* [Available records]
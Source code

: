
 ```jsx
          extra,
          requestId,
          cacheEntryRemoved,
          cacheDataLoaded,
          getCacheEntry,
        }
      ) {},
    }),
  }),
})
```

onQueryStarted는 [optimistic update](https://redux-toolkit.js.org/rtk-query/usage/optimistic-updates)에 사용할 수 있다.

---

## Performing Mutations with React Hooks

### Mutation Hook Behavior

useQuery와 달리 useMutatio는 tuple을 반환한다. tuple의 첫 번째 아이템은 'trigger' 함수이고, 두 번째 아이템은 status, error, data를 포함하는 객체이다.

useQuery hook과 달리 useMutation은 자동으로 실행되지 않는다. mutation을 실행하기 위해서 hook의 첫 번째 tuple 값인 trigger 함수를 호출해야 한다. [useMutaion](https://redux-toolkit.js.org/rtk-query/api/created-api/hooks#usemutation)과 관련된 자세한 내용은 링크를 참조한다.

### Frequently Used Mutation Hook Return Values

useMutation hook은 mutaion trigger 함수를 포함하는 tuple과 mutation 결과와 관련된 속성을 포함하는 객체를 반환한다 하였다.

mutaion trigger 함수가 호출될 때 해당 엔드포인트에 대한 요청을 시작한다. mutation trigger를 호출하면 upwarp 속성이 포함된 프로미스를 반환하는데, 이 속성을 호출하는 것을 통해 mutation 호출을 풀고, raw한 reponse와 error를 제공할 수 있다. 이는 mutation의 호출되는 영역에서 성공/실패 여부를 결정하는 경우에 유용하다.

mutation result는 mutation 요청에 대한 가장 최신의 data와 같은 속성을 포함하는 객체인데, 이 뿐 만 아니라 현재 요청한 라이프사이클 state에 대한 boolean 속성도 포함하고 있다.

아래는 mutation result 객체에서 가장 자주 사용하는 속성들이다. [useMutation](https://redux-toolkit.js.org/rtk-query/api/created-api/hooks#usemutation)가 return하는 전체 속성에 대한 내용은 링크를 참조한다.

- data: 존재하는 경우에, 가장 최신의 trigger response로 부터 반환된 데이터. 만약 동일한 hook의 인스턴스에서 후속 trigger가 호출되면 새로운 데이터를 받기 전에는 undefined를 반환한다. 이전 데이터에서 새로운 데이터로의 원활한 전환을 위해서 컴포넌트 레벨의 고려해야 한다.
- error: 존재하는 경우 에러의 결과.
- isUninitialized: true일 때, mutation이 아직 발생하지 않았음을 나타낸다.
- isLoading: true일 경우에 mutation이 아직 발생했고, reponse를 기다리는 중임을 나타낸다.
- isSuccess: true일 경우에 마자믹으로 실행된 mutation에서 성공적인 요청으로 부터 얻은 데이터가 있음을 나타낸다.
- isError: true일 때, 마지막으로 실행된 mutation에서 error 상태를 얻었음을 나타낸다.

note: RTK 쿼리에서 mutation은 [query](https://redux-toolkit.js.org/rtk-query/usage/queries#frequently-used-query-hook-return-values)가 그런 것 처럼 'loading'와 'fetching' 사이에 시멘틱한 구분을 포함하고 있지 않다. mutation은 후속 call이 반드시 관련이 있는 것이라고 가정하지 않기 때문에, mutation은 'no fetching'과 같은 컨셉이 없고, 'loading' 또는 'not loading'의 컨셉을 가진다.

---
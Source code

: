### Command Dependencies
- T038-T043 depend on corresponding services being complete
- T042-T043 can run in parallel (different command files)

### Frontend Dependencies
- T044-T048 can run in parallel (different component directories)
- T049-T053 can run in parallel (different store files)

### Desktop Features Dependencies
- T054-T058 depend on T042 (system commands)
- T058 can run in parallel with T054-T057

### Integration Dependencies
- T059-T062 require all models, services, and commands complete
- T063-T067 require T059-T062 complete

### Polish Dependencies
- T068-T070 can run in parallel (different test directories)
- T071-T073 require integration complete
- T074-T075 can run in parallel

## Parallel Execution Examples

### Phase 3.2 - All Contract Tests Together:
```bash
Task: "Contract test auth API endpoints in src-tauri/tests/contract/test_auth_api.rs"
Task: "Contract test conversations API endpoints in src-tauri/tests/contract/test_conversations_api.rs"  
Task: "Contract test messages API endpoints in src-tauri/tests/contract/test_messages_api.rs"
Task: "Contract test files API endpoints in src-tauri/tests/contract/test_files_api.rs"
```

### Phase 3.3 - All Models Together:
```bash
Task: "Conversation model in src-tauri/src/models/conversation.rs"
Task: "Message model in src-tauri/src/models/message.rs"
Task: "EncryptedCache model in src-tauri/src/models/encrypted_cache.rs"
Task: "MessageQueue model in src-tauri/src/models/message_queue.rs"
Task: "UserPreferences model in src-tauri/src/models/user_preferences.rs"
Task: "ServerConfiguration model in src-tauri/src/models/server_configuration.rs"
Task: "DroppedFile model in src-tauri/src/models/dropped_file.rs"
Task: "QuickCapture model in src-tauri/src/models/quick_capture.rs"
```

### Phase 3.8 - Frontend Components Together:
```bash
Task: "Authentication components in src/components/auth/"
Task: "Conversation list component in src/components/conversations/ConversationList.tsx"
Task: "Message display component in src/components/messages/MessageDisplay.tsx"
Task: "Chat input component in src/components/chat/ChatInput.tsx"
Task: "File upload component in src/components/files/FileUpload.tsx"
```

* [Action item]
Could you output all of the records above exactly as given?

* [Completed task]
Source code

:
 ```jsx
          extra,
          requestId,
          cacheEntryRemoved,
          cacheDataLoaded,
          getCacheEntry,
        }
      ) {},
    }),
  }),
})
```

onQueryStarted는 [optimistic update](https://redux-toolkit.js.org/rtk-query/usage/optimistic-updates)에 사용할 수 있다.

---

## Performing Mutations with React Hooks

### Mutation Hook Behavior

useQuery와 달리 useMutatio는 tuple을 반환한다. tuple의 첫 번째 아이템은 'trigger' 함수이고, 두 번째 아이템은 status, error, data를 포함하는 객체이다.

useQuery hook과 달리 useMutation은 자동으로 실행되지 않는다. mutation을 실행하기 위해서 hook의 첫 번째 tuple 값인 trigger 함수를 호출해야 한다. [useMutaion](https://redux-toolkit.js.org/rtk-query/api/created-api/hooks#usemutation)과 관련된 자세한 내용은 링크를 참조한다.

### Frequently Used Mutation Hook Return Values

useMutation hook은 mutaion trigger 함수를 포함하는 tuple과 mutation 결과와 관련된 속성을 포함하는 객체를 반환한다 하였다.

mutaion trigger 함수가 호출될 때 해당 엔드포인트에 대한 요청을 시작한다. mutation trigger를 호출하면 upwarp 속성이 포함된 프로미스를 반환하는데, 이 속성을 호출하는 것을 통해 mutation 호출을 풀고, raw한 reponse와 error를 제공할 수 있다. 이는 mutation의 호출되는 영역에서 성공/실패 여부를 결정하는 경우에 유용하다.

mutation result는 mutation 요청에 대한 가장 최신의 data와 같은 속성을 포함하는 객체인데, 이 뿐 만 아니라 현재 요청한 라이프사이클 state에 대한 boolean 속성도 포함하고 있다.

아래는 mutation result 객체에서 가장 자주 사용하는 속성들이다. [useMutation](https://redux-toolkit.js.org/rtk-query/api/created-api/hooks#usemutation)가 return하는 전체 속성에 대한 내용은 링크를 참조한다.

- data: 존재하는 경우에, 가장 최신의 trigger response로 부터 반환된 데이터. 만약 동일한 hook의 인스턴스에서 후속 trigger가 호출되면 새로운 데이터를 받기 전에는 undefined를 반환한다. 이전 데이터에서 새로운 데이터로의 원활한 전환을 위해서 컴포넌트 레벨의 고려해야 한다.
- error: 존재하는 경우 에러의 결과.
- isUninitialized: true일 때, mutation이 아직 발생하지 않았음을 나타낸다.
- isLoading: true일 경우에 mutation이 아직 발생했고, reponse를 기다리는 중임을 나타낸다.
- isSuccess: true일 경우에 마자믹으로 실행된 mutation에서 성공적인 요청으로 부터 얻은 데이터가 있음을 나타낸다.
- isError: true일 때, 마지막으로 실행된 mutation에서 error 상태를 얻었음을 나타낸다.

note: RTK 쿼리에서 mutation은 [query](https://redux-toolkit.js.org/rtk-query/usage/queries#frequently-used-query-hook-return-values)가 그런 것 처럼 'loading'와 'fetching' 사이에 시멘틱한 구분을 포함하고 있지 않다. mutation은 후속 call이 반드시 관련이 있는 것이라고 가정하지 않기 때문에, mutation은 'no fetching'과 같은 컨셉이 없고, 'loading' 또는 'not loading'의 컨셉을 가진다.

---
Source code

:### Command Dependencies
- T038-T043 depend on corresponding services being complete
- T042-T043 can run in parallel (different command files)

### Frontend Dependencies
- T044-T048 can run in parallel (different component directories)
- T049-T053 can run in parallel (different store files)

### Desktop Features Dependencies
- T054-T058 depend on T042 (system commands)
- T058 can run in parallel with T054-T057

### Integration Dependencies
- T059-T062 require all models, services, and commands complete
- T063-T067 require T059-T062 complete

### Polish Dependencies
- T068-T070 can run in parallel (different test directories)
- T071-T073 require integration complete
- T074-T075 can run in parallel

## Parallel Execution Examples

### Phase 3.2 - All Contract Tests Together:
```bash
Task: "Contract test auth API endpoints in src-tauri/tests/contract/test_auth_api.rs"
Task: "Contract test conversations API endpoints in src-tauri/tests/contract/test_conversations_api.rs"  
Task: "Contract test messages API endpoints in src-tauri/tests/contract/test_messages_api.rs"
Task: "Contract test files API endpoints in src-tauri/tests/contract/test_files_api.rs"
```

### Phase 3.3 - All Models Together:
```bash
Task: "Conversation model in src-tauri/src/models/conversation.rs"
Task: "Message model in src-tauri/src/models/message.rs"
Task: "EncryptedCache model in src-tauri/src/models/encrypted_cache.rs"
Task: "MessageQueue model in src-tauri/src/models/message_queue.rs"
Task: "UserPreferences model in src-tauri/src/models/user_preferences.rs"
Task: "ServerConfiguration model in src-tauri/src/models/server_configuration.rs"
Task: "DroppedFile model in src-tauri/src/models/dropped_file.rs"
Task: "QuickCapture model in src-tauri/src/models/quick_capture.rs"
```

### Phase 3.8 - Frontend Components Together:
```bash
Task: "Authentication components in src/components/auth/"
Task: "Conversation list component in src/components/conversations/ConversationList.tsx"
Task: "Message display component in src/components/messages/MessageDisplay.tsx"
Task: "Chat input component in src/components/chat/ChatInput.tsx"
Task: "File upload component in src/components/files/FileUpload.tsx"
```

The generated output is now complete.